LRT stop frame / Vilma Rangė
“It just came to our notice then. I gave in to action and came, we got married and that’s it. I didn’t even think about what would happen in a year, half a year, even though the first year after the wedding was a challenge.we needed a lot before turning the table at an angle.
We said goodbye almost every weekend, and then we both realized that we would be no different. From that point on, we ended all of our bullying divorces. Maybe I was more intimidating than him, “Vilma opens.
“It just came to our knowledge then. He might have needed to adapt more to me, although I did too. I needed to adapt more to all the integration, it was not that easy, although the man seemed German. The same way with all his friends , his father-in-law.
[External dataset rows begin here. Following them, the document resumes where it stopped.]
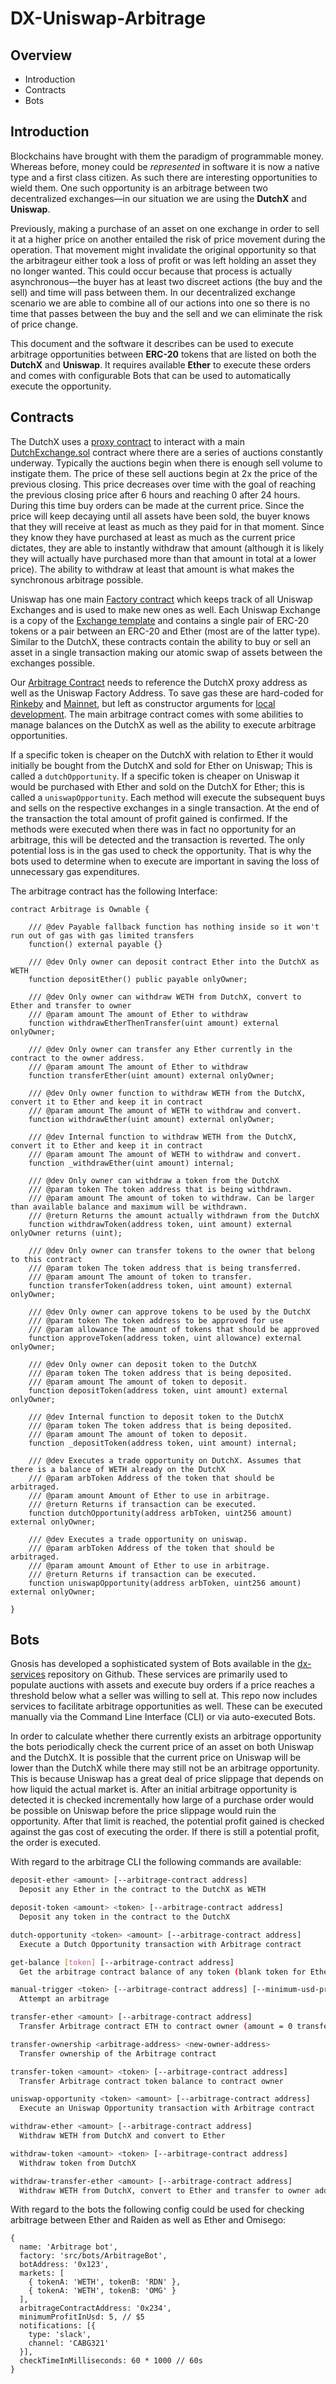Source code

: # DX-Uniswap-Arbitrage

## Overview
- Introduction
- Contracts
- Bots

## Introduction
Blockchains have brought with them the paradigm of programmable money. Whereas before, money could be _represented_ in software it is now a native type and a first class citizen. As such there are interesting opportunities to wield them. One such opportunity is an arbitrage between two decentralized exchanges—in our situation we are using the __DutchX__ and __Uniswap__.

Previously, making a purchase of an asset on one exchange in order to sell it at a higher price on another  entailed the risk of price movement during the operation. That movement might invalidate the original opportunity so that the arbitrageur either took a loss of profit or was left holding an asset they no longer wanted. This could occur because that process is actually asynchronous—the buyer has at least two discreet actions (the buy and the sell) and time will pass between them. In our decentralized exchange scenario we are able to combine all of our actions into one so there is no time that passes between the buy and the sell and we can eliminate the risk of price change.

This document and the software it describes can be used to execute arbitrage opportunities between __ERC-20__ tokens that are listed on both the __DutchX__ and __Uniswap__. It requires available __Ether__ to execute these orders and comes with configurable Bots that can be used to automatically execute the opportunity.

## Contracts
The DutchX uses a [proxy contract](https://github.com/gnosis/dx-contracts/blob/master/contracts/DutchExchangeProxy.sol) to interact with a main [DutchExchange.sol](https://github.com/gnosis/dx-contracts/blob/master/contracts/DutchExchange.sol) contract where there are a series of auctions constantly underway. Typically the auctions begin when there is enough sell volume to instigate them. The price of these sell auctions begin at 2x the price of the previous closing. This price decreases over time with the goal of reaching the previous closing price after 6 hours and reaching 0 after 24 hours. During this time buy orders can be made at the current price. Since the price will keep decaying until all assets have been sold, the buyer knows that they will receive at least as much as they paid for in that moment. Since they know they have purchased at least as much as the current price dictates, they are able to instantly withdraw that amount (although it is likely they will actually have purchased more than that amount in total at a lower price). The ability to withdraw at least that amount is what makes the synchronous arbitrage possible.

Uniswap has one main [Factory contract](https://github.com/Uniswap/contracts-vyper/blob/master/contracts/uniswap_factory.vy) which keeps track of all Uniswap Exchanges and is used to make new ones as well. Each Uniswap Exchange is a copy of the [Exchange template](https://github.com/Uniswap/contracts-vyper/blob/master/contracts/uniswap_exchange.vy) and contains a single pair of ERC-20 tokens or a pair between an ERC-20 and Ether (most are of the latter type). Similar to the DutchX, these contracts contain the ability to buy or sell an asset in a single transaction making our atomic swap of assets between the exchanges possible.

Our [Arbitrage Contract](https://github.com/gnosis/dx-uniswap-arbitrage/blob/master/contracts/Arbitrage.sol) needs to reference the DutchX proxy address as well as the Uniswap Factory Address. To save gas these are hard-coded for [Rinkeby](https://github.com/gnosis/dx-uniswap-arbitrage/blob/master/contracts/ArbitrageRinkeby.sol) and [Mainnet](https://github.com/gnosis/dx-uniswap-arbitrage/blob/master/contracts/ArbitrageMainnet.sol), but left as constructor arguments for [local development](https://github.com/gnosis/dx-uniswap-arbitrage/blob/master/contracts/ArbitrageLocal.sol). The main arbitrage contract comes with some abilities to manage balances on the DutchX as well as the ability to execute arbitrage opportunities.

If a specific token is cheaper on the DutchX with relation to Ether it would initially be bought from the DutchX and sold for Ether on Uniswap; This is called a `dutchOpportunity`. If a specific token is cheaper on Uniswap it would be purchased with Ether and sold on the DutchX for Ether; this is called a `uniswapOpportunity`. Each method will execute the subsequent buys and sells on the respective exchanges in a single transaction. At the end of the transaction the total amount of profit gained is confirmed. If the methods were executed when there was in fact no opportunity for an arbitrage, this will be detected and the transaction is reverted. The only potential loss is in the gas used to check the opportunity. That is why the bots used to determine when to execute are important in saving the loss of unnecessary gas expenditures.

The arbitrage contract has the following Interface:

```solidity
contract Arbitrage is Ownable {    

    /// @dev Payable fallback function has nothing inside so it won't run out of gas with gas limited transfers
    function() external payable {}

    /// @dev Only owner can deposit contract Ether into the DutchX as WETH
    function depositEther() public payable onlyOwner;

    /// @dev Only owner can withdraw WETH from DutchX, convert to Ether and transfer to owner
    /// @param amount The amount of Ether to withdraw
    function withdrawEtherThenTransfer(uint amount) external onlyOwner;

    /// @dev Only owner can transfer any Ether currently in the contract to the owner address.
    /// @param amount The amount of Ether to withdraw
    function transferEther(uint amount) external onlyOwner;

    /// @dev Only owner function to withdraw WETH from the DutchX, convert it to Ether and keep it in contract
    /// @param amount The amount of WETH to withdraw and convert.
    function withdrawEther(uint amount) external onlyOwner;

    /// @dev Internal function to withdraw WETH from the DutchX, convert it to Ether and keep it in contract
    /// @param amount The amount of WETH to withdraw and convert.
    function _withdrawEther(uint amount) internal;

    /// @dev Only owner can withdraw a token from the DutchX
    /// @param token The token address that is being withdrawn.
    /// @param amount The amount of token to withdraw. Can be larger than available balance and maximum will be withdrawn.
    /// @return Returns the amount actually withdrawn from the DutchX
    function withdrawToken(address token, uint amount) external onlyOwner returns (uint);

    /// @dev Only owner can transfer tokens to the owner that belong to this contract
    /// @param token The token address that is being transferred.
    /// @param amount The amount of token to transfer.
    function transferToken(address token, uint amount) external onlyOwner;

    /// @dev Only owner can approve tokens to be used by the DutchX
    /// @param token The token address to be approved for use
    /// @param allowance The amount of tokens that should be approved
    function approveToken(address token, uint allowance) external onlyOwner;

    /// @dev Only owner can deposit token to the DutchX
    /// @param token The token address that is being deposited.
    /// @param amount The amount of token to deposit.
    function depositToken(address token, uint amount) external onlyOwner;

    /// @dev Internal function to deposit token to the DutchX
    /// @param token The token address that is being deposited.
    /// @param amount The amount of token to deposit.
    function _depositToken(address token, uint amount) internal;

    /// @dev Executes a trade opportunity on DutchX. Assumes that there is a balance of WETH already on the DutchX
    /// @param arbToken Address of the token that should be arbitraged.
    /// @param amount Amount of Ether to use in arbitrage.
    /// @return Returns if transaction can be executed.
    function dutchOpportunity(address arbToken, uint256 amount) external onlyOwner;

    /// @dev Executes a trade opportunity on uniswap.
    /// @param arbToken Address of the token that should be arbitraged.
    /// @param amount Amount of Ether to use in arbitrage.
    /// @return Returns if transaction can be executed.
    function uniswapOpportunity(address arbToken, uint256 amount) external onlyOwner;

}
```

## Bots
Gnosis has developed a sophisticated system of Bots available in the [dx-services](<https://github.com/gnosis/dx-services>) repository on Github. These services are primarily used to populate auctions with assets and execute buy orders if a price reaches a threshold below what a seller was willing to sell at. This repo now includes services to facilitate arbitrage opportunities as well. These can be executed manually via the Command Line Interface (CLI) or via auto-executed Bots.

In order to calculate whether there currently exists an arbitrage opportunity the bots periodically check the current price of an asset on both Uniswap and the DutchX. It is possible that the current price on Uniswap will be lower than the DutchX while there may still not be an arbitrage opportunity. This is because Uniswap has a great deal of price slippage that depends on how liquid the actual market is. After an initial arbitrage opportunity is detected it is checked incrementally how large of a purchase order would be possible on Uniswap before the price slippage would ruin the opportunity. After that limit is reached, the potential profit gained is checked against the gas cost of executing the order. If there is still a potential profit, the order is executed.

With regard to the arbitrage CLI the following commands are available:

```bash
deposit-ether <amount> [--arbitrage-contract address]
  Deposit any Ether in the contract to the DutchX as WETH

deposit-token <amount> <token> [--arbitrage-contract address]
  Deposit any token in the contract to the DutchX

dutch-opportunity <token> <amount> [--arbitrage-contract address]
  Execute a Dutch Opportunity transaction with Arbitrage contract

get-balance [token] [--arbitrage-contract address]
  Get the arbitrage contract balance of any token (blank token for Ether)

manual-trigger <token> [--arbitrage-contract address] [--minimum-usd-profit profit]
  Attempt an arbitrage

transfer-ether <amount> [--arbitrage-contract address]
  Transfer Arbitrage contract ETH to contract owner (amount = 0 transfers total balance)

transfer-ownership <arbitrage-address> <new-owner-address>
  Transfer ownership of the Arbitrage contract

transfer-token <amount> <token> [--arbitrage-contract address]
  Transfer Arbitrage contract token balance to contract owner

uniswap-opportunity <token> <amount> [--arbitrage-contract address]
  Execute an Uniswap Opportunity transaction with Arbitrage contract

withdraw-ether <amount> [--arbitrage-contract address]
  Withdraw WETH from DutchX and convert to Ether

withdraw-token <amount> <token> [--arbitrage-contract address]
  Withdraw token from DutchX

withdraw-transfer-ether <amount> [--arbitrage-contract address]
  Withdraw WETH from DutchX, convert to Ether and transfer to owner address
```

With regard to the bots the following config could be used for checking arbitrage between Ether and Raiden as well as Ether and Omisego:

```
{
  name: 'Arbitrage bot',
  factory: 'src/bots/ArbitrageBot',
  botAddress: '0x123',
  markets: [
    { tokenA: 'WETH', tokenB: 'RDN' },
    { tokenA: 'WETH', tokenB: 'OMG' }
  ],
  arbitrageContractAddress: '0x234',
  minimumProfitInUsd: 5, // $5
  notifications: [{
    type: 'slack',
    channel: 'CABG321'
  }],
  checkTimeInMilliseconds: 60 * 1000 // 60s
}
```
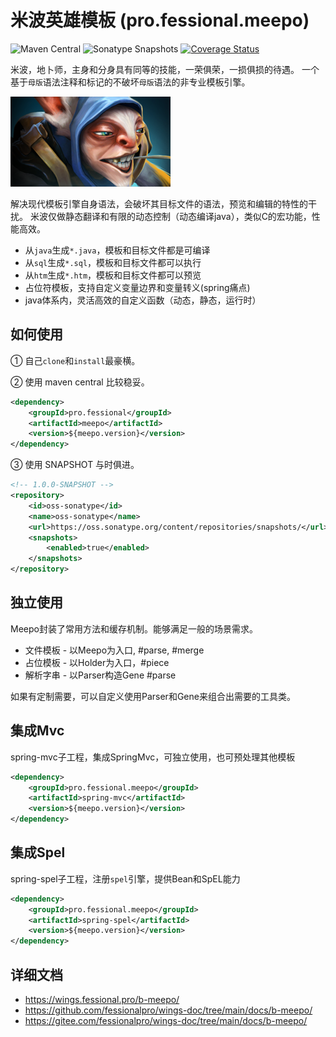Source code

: # 米波英雄模板 (pro.fessional.meepo)

![Maven Central](https://img.shields.io/maven-central/v/pro.fessional/meepo?color=00DD00)
![Sonatype Snapshots](https://img.shields.io/nexus/s/pro.fessional/meepo?server=https%3A%2F%2Foss.sonatype.org)
[![Coverage Status](https://coveralls.io/repos/github/trydofor/pro.fessional.meepo/badge.svg)](https://coveralls.io/github/trydofor/pro.fessional.meepo)

米波，地卜师，主身和分身具有同等的技能，一荣俱荣，一损俱损的待遇。
一个基于`母版`语法注释和标记的不破坏`母版`语法的非专业模板引擎。

![meepo](meepo_full.png)

解决现代模板引擎自身语法，会破坏其目标文件的语法，预览和编辑的特性的干扰。
米波仅做静态翻译和有限的动态控制（动态编译java），类似C的宏功能，性能高效。

* 从`java`生成`*.java`，模板和目标文件都是可编译
* 从`sql`生成`*.sql`，模板和目标文件都可以执行
* 从`htm`生成`*.htm`，模板和目标文件都可以预览
* 占位符模板，支持自定义变量边界和变量转义(spring痛点)
* java体系内，灵活高效的自定义函数（动态，静态，运行时）

## 如何使用

① 自己`clone`和`install`最豪横。

② 使用 maven central 比较稳妥。

```xml
<dependency>
    <groupId>pro.fessional</groupId>
    <artifactId>meepo</artifactId>
    <version>${meepo.version}</version>
</dependency>
```

③ 使用 SNAPSHOT 与时俱进。

```xml
<!-- 1.0.0-SNAPSHOT -->
<repository>
    <id>oss-sonatype</id>
    <name>oss-sonatype</name>
    <url>https://oss.sonatype.org/content/repositories/snapshots/</url>
    <snapshots>
        <enabled>true</enabled>
    </snapshots>
</repository>
```

## 独立使用

Meepo封装了常用方法和缓存机制。能够满足一般的场景需求。

* 文件模板 - 以Meepo为入口, #parse, #merge
* 占位模板 - 以Holder为入口，#piece
* 解析字串 - 以Parser构造Gene #parse

如果有定制需要，可以自定义使用Parser和Gene来组合出需要的工具类。

## 集成Mvc

spring-mvc子工程，集成SpringMvc，可独立使用，也可预处理其他模板

```xml
<dependency>
    <groupId>pro.fessional.meepo</groupId>
    <artifactId>spring-mvc</artifactId>
    <version>${meepo.version}</version>
</dependency>
```

## 集成Spel

spring-spel子工程，注册`spel`引擎，提供Bean和SpEL能力

```xml
<dependency>
    <groupId>pro.fessional.meepo</groupId>
    <artifactId>spring-spel</artifactId>
    <version>${meepo.version}</version>
</dependency>
```

## 详细文档

* <https://wings.fessional.pro/b-meepo/>
* <https://github.com/fessionalpro/wings-doc/tree/main/docs/b-meepo/>
* <https://gitee.com/fessionalpro/wings-doc/tree/main/docs/b-meepo/>
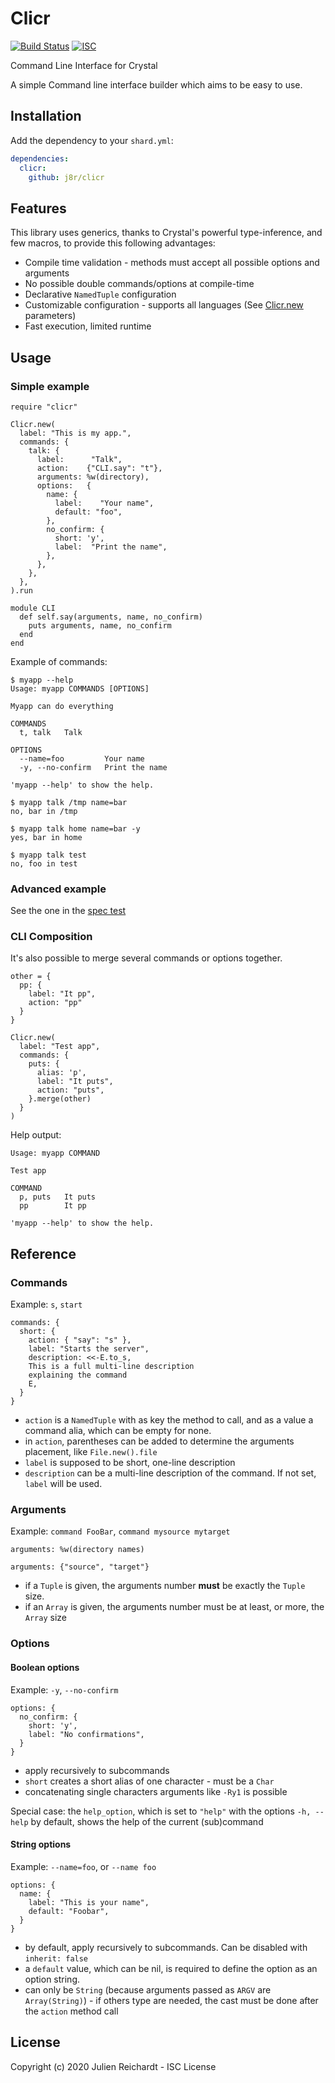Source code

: # Clicr

[![Build Status](https://cloud.drone.io/api/badges/j8r/clicr/status.svg)](https://cloud.drone.io/j8r/clicr)
[![ISC](https://img.shields.io/badge/License-ISC-blue.svg?style=flat-square)](https://en.wikipedia.org/wiki/ISC_license)

Command Line Interface for Crystal

A simple Command line interface builder which aims to be easy to use.

## Installation

Add the dependency to your `shard.yml`:

```yaml
dependencies:
  clicr:
    github: j8r/clicr
```

## Features

This library uses generics, thanks to Crystal's powerful type-inference, and few macros, to provide this following advantages:

- Compile time validation - methods must accept all possible options and arguments 
- No possible double commands/options at compile-time
- Declarative `NamedTuple` configuration
- Customizable configuration - supports all languages (See [Clicr.new](src/clicr.cr) parameters)
- Fast execution, limited runtime

## Usage

### Simple example

```crystal
require "clicr"

Clicr.new(
  label: "This is my app.",
  commands: {
    talk: {
      label:      "Talk",
      action:    {"CLI.say": "t"},
      arguments: %w(directory),
      options:   {
        name: {
          label:    "Your name",
          default: "foo",
        },
        no_confirm: {
          short: 'y',
          label:  "Print the name",
        },
      },
    },
  },
).run

module CLI
  def self.say(arguments, name, no_confirm)
    puts arguments, name, no_confirm
  end
end
```

Example of commands:
```
$ myapp --help
Usage: myapp COMMANDS [OPTIONS]

Myapp can do everything

COMMANDS
  t, talk   Talk

OPTIONS
  --name=foo         Your name
  -y, --no-confirm   Print the name

'myapp --help' to show the help.
```
```
$ myapp talk /tmp name=bar
no, bar in /tmp
```
```
$ myapp talk home name=bar -y
yes, bar in home
```
```
$ myapp talk test
no, foo in test
```

### Advanced example

See the  one in the [spec test](spec/clicr_spec.cr)

### CLI Composition

It's also possible to merge several commands or options together.

```crystal
other = {
  pp: {
    label: "It pp",
    action: "pp"
  }
}

Clicr.new(
  label: "Test app",
  commands: {
    puts: {
      alias: 'p',
      label: "It puts",
      action: "puts",
    }.merge(other) 
  }
)
```

Help output:
```
Usage: myapp COMMAND

Test app

COMMAND
  p, puts   It puts
  pp        It pp

'myapp --help' to show the help.
```

## Reference

### Commands

Example: `s`, `start`

```crystal
commands: {
  short: {
    action: { "say": "s" },
    label: "Starts the server",
    description: <<-E.to_s,
    This is a full multi-line description
    explaining the command
    E,
  }
}
```

* `action` is a `NamedTuple` with as key the method to call, and as a value a command alia, which can be empty for none.
* in `action`, parentheses can be added to determine the arguments placement, like `File.new().file`
* `label` is supposed to be short, one-line description
* `description` can be a multi-line description of the command. If not set, `label` will be used. 

### Arguments

Example: `command FooBar`, `command mysource mytarget`

```crystal
arguments: %w(directory names)
```

```crystal
arguments: {"source", "target"}
```

* if a `Tuple` is given, the arguments number **must** be exactly the `Tuple` size.
* if an `Array` is given, the arguments number must be at least, or more, the `Array` size

### Options

#### Boolean options

Example: `-y`, `--no-confirm`

```crystal
options: {
  no_confirm: {
    short: 'y',
    label: "No confirmations",
  }
}
```

* apply recursively to subcommands
* `short` creates a short alias of one character - must be a `Char`
* concatenating single characters arguments like `-Ry1` is possible

Special case: the `help_option`, which is set to `"help"` with the options `-h, --help` by default,
shows the help of the current (sub)command

#### String options

Example: `--name=foo`, or `--name foo`

```crystal
options: {
  name: {
    label: "This is your name",
    default: "Foobar",
  }
}
```

* by default, apply recursively to subcommands. Can be disabled with `inherit: false`
* a `default` value, which can be nil, is required to define the option as an option string.
* can only be `String` (because arguments passed as `ARGV` are `Array(String)`) - if others type are needed, the cast must be done after the `action` method call

## License

Copyright (c) 2020 Julien Reichardt - ISC License
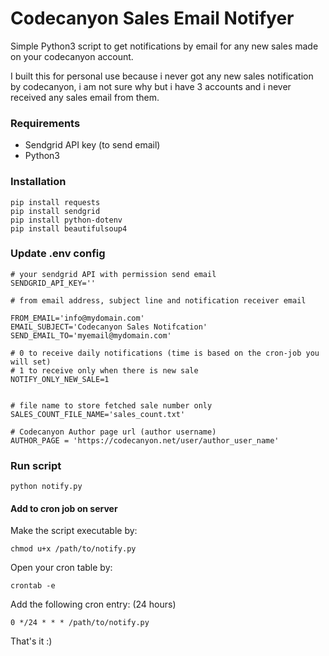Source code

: # Codecanyon Sales Email Notifyer
Simple Python3 script to get notifications by email for any new sales made on your codecanyon account.

I built this for personal use because i never got any new sales notification by codecanyon, i am not sure why but i have 3 accounts and i never received any sales email from them.

### Requirements

- Sendgrid API key (to send email)
- Python3

### Installation 

```
pip install requests 
pip install sendgrid 
pip install python-dotenv 
pip install beautifulsoup4
```

### Update .env config 

```
# your sendgrid API with permission send email
SENDGRID_API_KEY=''

# from email address, subject line and notification receiver email

FROM_EMAIL='info@mydomain.com'
EMAIL_SUBJECT='Codecanyon Sales Notifcation'
SEND_EMAIL_TO='myemail@mydomain.com'

# 0 to receive daily notifications (time is based on the cron-job you will set)
# 1 to receive only when there is new sale
NOTIFY_ONLY_NEW_SALE=1


# file name to store fetched sale number only
SALES_COUNT_FILE_NAME='sales_count.txt'

# Codecanyon Author page url (author username)
AUTHOR_PAGE = 'https://codecanyon.net/user/author_user_name'
```

### Run script 

```
python notify.py 
```

#### Add to cron job on server

Make the script executable by:
```
chmod u+x /path/to/notify.py 
```
Open your cron table by:
```
crontab -e 
```
Add the following cron entry: (24 hours)
```
0 */24 * * * /path/to/notify.py 
```

That's it :)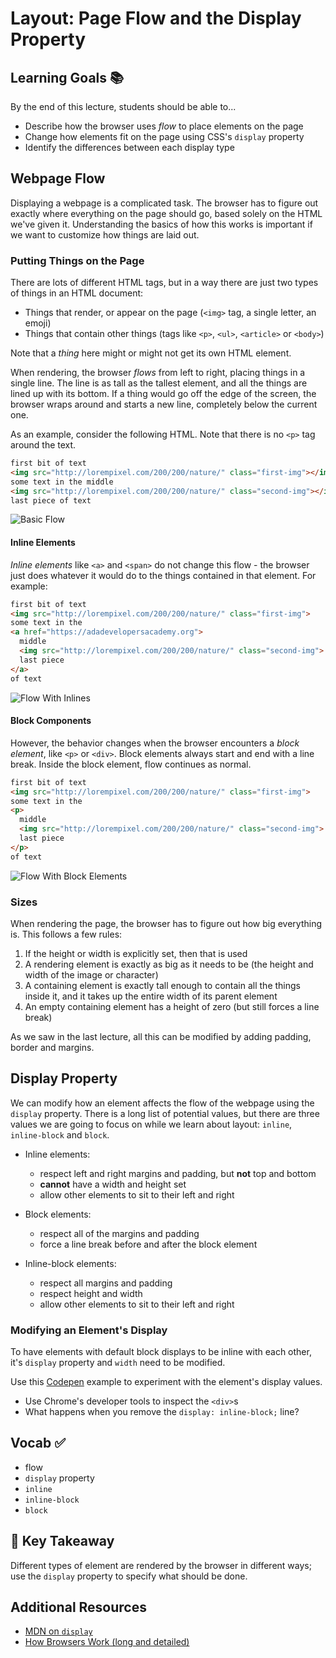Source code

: # Layout: Page Flow and the Display Property

## Learning Goals 📚
By the end of this lecture, students should be able to...

- Describe how the browser uses _flow_ to place elements on the page
- Change how elements fit on the page using CSS's `display` property
- Identify the differences between each display type

## Webpage Flow

Displaying a webpage is a complicated task. The browser has to figure out exactly where everything on the page should go, based solely on the HTML we've given it. Understanding the basics of how this works is important if we want to customize how things are laid out.

### Putting Things on the Page
There are lots of different HTML tags, but in a way there are just two types of things in an HTML document:
- Things that render, or appear on the page (`<img>` tag, a single letter, an emoji)
- Things that contain other things (tags like `<p>`, `<ul>`, `<article>` or `<body>`)

Note that a _thing_ here might or might not get its own HTML element.

When rendering, the browser _flows_ from left to right, placing things in a single line. The line is as tall as the tallest element, and all the things are lined up with its bottom. If a thing would go off the edge of the screen, the browser wraps around and starts a new line, completely below the current one.

As an example, consider the following HTML. Note that there is no `<p>` tag around the text.

```html
first bit of text
<img src="http://lorempixel.com/200/200/nature/" class="first-img"></img>
some text in the middle
<img src="http://lorempixel.com/200/200/nature/" class="second-img"></img>
last piece of text
```

![Basic Flow](../imgs/layout-display/flow-basic.png)

#### Inline Elements
_Inline elements_ like `<a>` and `<span>` do not change this flow - the browser just does whatever it would do to the things contained in that element. For example:

```html
first bit of text
<img src="http://lorempixel.com/200/200/nature/" class="first-img">
some text in the
<a href="https://adadevelopersacademy.org">
  middle
  <img src="http://lorempixel.com/200/200/nature/" class="second-img">
  last piece
</a>
of text
```

![Flow With Inlines](../imgs/layout-display/flow-with-inline.png)

#### Block Components
However, the behavior changes when the browser encounters a _block element_, like `<p>` or `<div>`. Block elements always start and end with a line break. Inside the block element, flow continues as normal.

```html
first bit of text
<img src="http://lorempixel.com/200/200/nature/" class="first-img">
some text in the
<p>
  middle
  <img src="http://lorempixel.com/200/200/nature/" class="second-img">
  last piece
</p>
of text
```

![Flow With Block Elements](../imgs/layout-display/flow-with-block.png)

### Sizes
When rendering the page, the browser has to figure out how big everything is. This follows a few rules:
1. If the height or width is explicitly set, then that is used
1. A rendering element is exactly as big as it needs to be (the height and width of the image or character)
1. A containing element is exactly tall enough to contain all the things inside it, and it takes up the entire width of its parent element
1. An empty containing element has a height of zero (but still forces a line break)

As we saw in the last lecture, all this can be modified by adding padding, border and margins.

## Display Property
We can modify how an element affects the flow of the webpage using the `display` property. There is a long list of potential values, but there are three values we are going to focus on while we learn about layout: `inline`, `inline-block` and `block`.

- Inline elements:
  - respect left and right margins and padding, but **not** top and bottom
  - **cannot** have a width and height set
  - allow other elements to sit to their left and right

- Block elements:
  - respect all of the margins and padding
  - force a line break before and after the block element

- Inline-block elements:
  - respect all margins and padding
  - respect height and width
  - allow other elements to sit to their left and right

### Modifying an Element's Display

To have elements with default block displays to be inline with each other, it's `display` property and `width` need to be modified.

Use this [Codepen](https://codepen.io/adadev/pen/vWRJpO?editors=1100#0) example to experiment with the element's display values.
- Use Chrome's developer tools to inspect the `<div>`s
- What happens when you remove the `display: inline-block;` line?

## Vocab ✅
- flow
- `display` property
- `inline`
- `inline-block`
- `block`

## 🔑 Key Takeaway
Different types of element are rendered by the browser in different ways; use the `display` property to specify what should be done.

## Additional Resources
- [MDN on `display`](https://developer.mozilla.org/en-US/docs/Web/CSS/display)
- [How Browsers Work (long and detailed)](https://www.html5rocks.com/en/tutorials/internals/howbrowserswork/)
Everyone expected us to part ways because when we started building the house it was a tragedy. Everyone expected me to steal from him. Although there was nothing to steal. I’ll build a house and then take it out. But things changed when we built the house. Our common son was also born. And that’s how it has been for 17 years, ”says Vilma.
The president of the Lithuanian community in Berlin says she has met dozens and maybe even hundreds of immigrants during all the years of emigration. Those who work, earn everywhere and the lazy, have no good in Lithuania or Germany. And hardworking people are loved and valued everywhere. Vilma herself assures that it was a responsible approach to work that gave her the opportunity to start her own business.
For all women in their fifties, who think that everything will not change a thing in life, Vilma jokingly offers to think less about age and more about work. Vilma recently completed another Bachelor’s – Business courses and from now on she intends to stop working for others. The old premises on the road will soon become Vilma’s restaurant.
“The greatest sacrifice is to leave my country,” says Vilma in the “No emigrants” program, which will be screened on Tuesday at 7:30 p.m. on LRT television.